Equity Premium Prediction by Sparse Pooling of Parsimonious State-Dependent Models

Posted: 16 Aug 2018

See all articles by Daniel de Almeida

Daniel de Almeida

Universidad Carlos III de Madrid

Ana-Maria Fuertes

Cass Business School, City University of London

Luiz Koodi Hotta

University of Campinas (UNICAMP) - Department of Statistics

Date Written: August 1, 2018

Abstract

A large set of macroeconomic variables have been suggested as equity risk premium predictors in the literature. This paper proposes a forecasting approach for the equity risk premium with two novel features. First, individual month-ahead forecasts are obtained from parsimonious threshold regression models that exploit from one to at most three macroeconomic predictors jointly, and a binary technical indicator as an observable state variable to accommodate expansion versus recession predictability states. Second, a sparse combination of those forecasts is carried out through a robust predictability test. A comprehensive out-of-sample forecast evaluation exercise based on statistical criteria and asset-allocation criteria demonstrates that both features of the proposed approach enable gains versus existing forecasting techniques. However, the state-dependent aspect of the forecasts delivers larger improvements in forecast accuracy that the sparse combination aspect. The results are robust to sub-period analyses, expanding versus rolling estimation windows, and different investors' risk aversion levels.

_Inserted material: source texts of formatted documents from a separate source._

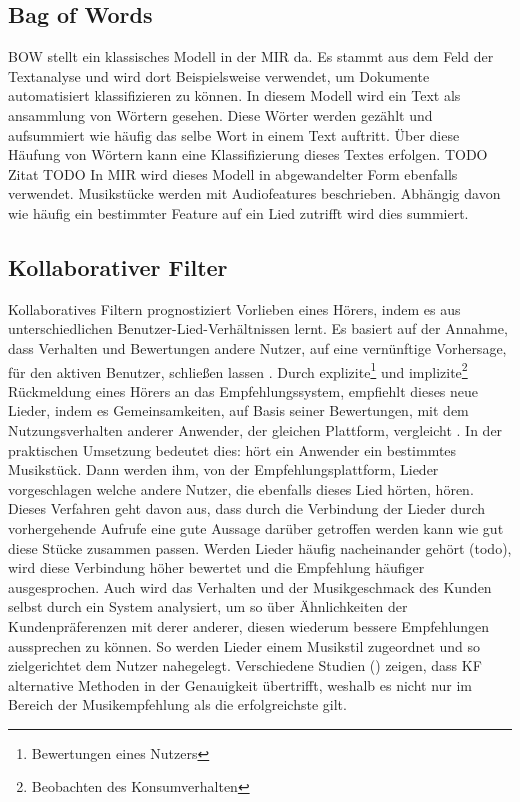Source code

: \documentclass[twosided,a4,10pt]{article}
\begin{document}
\begin{multicols}{2}
		\subsection{Bag of Words}
		BOW stellt ein klassisches Modell in der MIR da. Es stammt aus dem Feld der Textanalyse und wird dort Beispielsweise verwendet, um Dokumente automatisiert klassifizieren zu können. In diesem Modell wird ein Text als ansammlung von Wörtern gesehen. Diese Wörter werden gezählt und aufsummiert wie häufig das selbe Wort in einem Text auftritt. Über diese Häufung von Wörtern kann eine Klassifizierung dieses Textes erfolgen. TODO Zitat TODO In MIR wird dieses Modell in abgewandelter Form ebenfalls verwendet. Musikstücke werden mit Audiofeatures beschrieben. Abhängig davon wie häufig ein bestimmter Feature auf ein Lied zutrifft wird dies summiert.
		\subsection{Kollaborativer Filter}
		Kollaboratives Filtern prognostiziert Vorlieben eines Hörers, indem es aus unterschiedlichen Benutzer-Lied-Verhältnissen lernt. Es basiert auf der Annahme, dass Verhalten und Bewertungen andere Nutzer, auf eine vernünftige Vorhersage, für den aktiven Benutzer, schließen lassen \cite{celma}. Durch explizite\footnote[4]{ Bewertungen eines Nutzers} und implizite\footnote[5]{Beobachten des Konsumverhalten} Rückmeldung eines Hörers an das Empfehlungssystem, empfiehlt dieses neue Lieder, indem es Gemeinsamkeiten, auf Basis seiner Bewertungen, mit dem Nutzungsverhalten anderer Anwender, der gleichen Plattform, vergleicht \cite{mcfee}.\newline
		In der praktischen Umsetzung bedeutet dies: hört ein Anwender ein bestimmtes Musikstück. Dann werden ihm, von der Empfehlungsplattform, Lieder vorgeschlagen welche andere Nutzer, die ebenfalls dieses Lied hörten, hören. Dieses Verfahren geht davon aus, dass durch die Verbindung der Lieder durch vorhergehende Aufrufe eine gute Aussage darüber getroffen werden kann wie gut diese Stücke zusammen passen. Werden Lieder häufig nacheinander gehört (todo), wird diese Verbindung höher bewertet und die Empfehlung häufiger ausgesprochen. Auch wird das Verhalten und der Musikgeschmack des Kunden selbst durch ein System analysiert, um so über Ähnlichkeiten der Kundenpräferenzen mit derer anderer, diesen wiederum bessere Empfehlungen aussprechen zu können. So werden Lieder einem Musikstil zugeordnet und so zielgerichtet dem Nutzer nahegelegt.\newline
		Verschiedene Studien (\cite{mcfee}\cite{barrington}) zeigen, dass KF alternative Methoden in der Genauigkeit übertrifft, weshalb es nicht nur im Bereich der Musikempfehlung als die erfolgreichste gilt.\newline

\end{multicols}
\end{document}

Keywords: Equity Risk Premium, Forecast Combination, Technical Indicators, Out-of-Sample, Business Cycles

JEL Classification: C22, C38, C53, C58, E32, G11, G12, G14, G17

Suggested Citation

de Almeida, Daniel and Fuertes, Ana-Maria and Hotta, Luiz Koodi, Equity Premium Prediction by Sparse Pooling of Parsimonious State-Dependent Models (August 1, 2018). Available at SSRN: https://ssrn.com/abstract=3224415

Daniel De Almeida

Universidad Carlos III de Madrid ( email )

CL. de Madrid 126
Madrid, Madrid 28903
Spain

Ana-Maria Fuertes (Contact Author)

Cass Business School, City University of London ( email )

Faculty of Finance
106 Bunhill Row
London, EC1Y 8TZ
United Kingdom
+44 207 477 0186 (Phone)
+44 207 477 8881 (Fax)

HOME PAGE: http://www.city.ac.uk/people/academics/ana-maria-fuertes

Luiz Koodi Hotta

University of Campinas (UNICAMP) - Department of Statistics ( email )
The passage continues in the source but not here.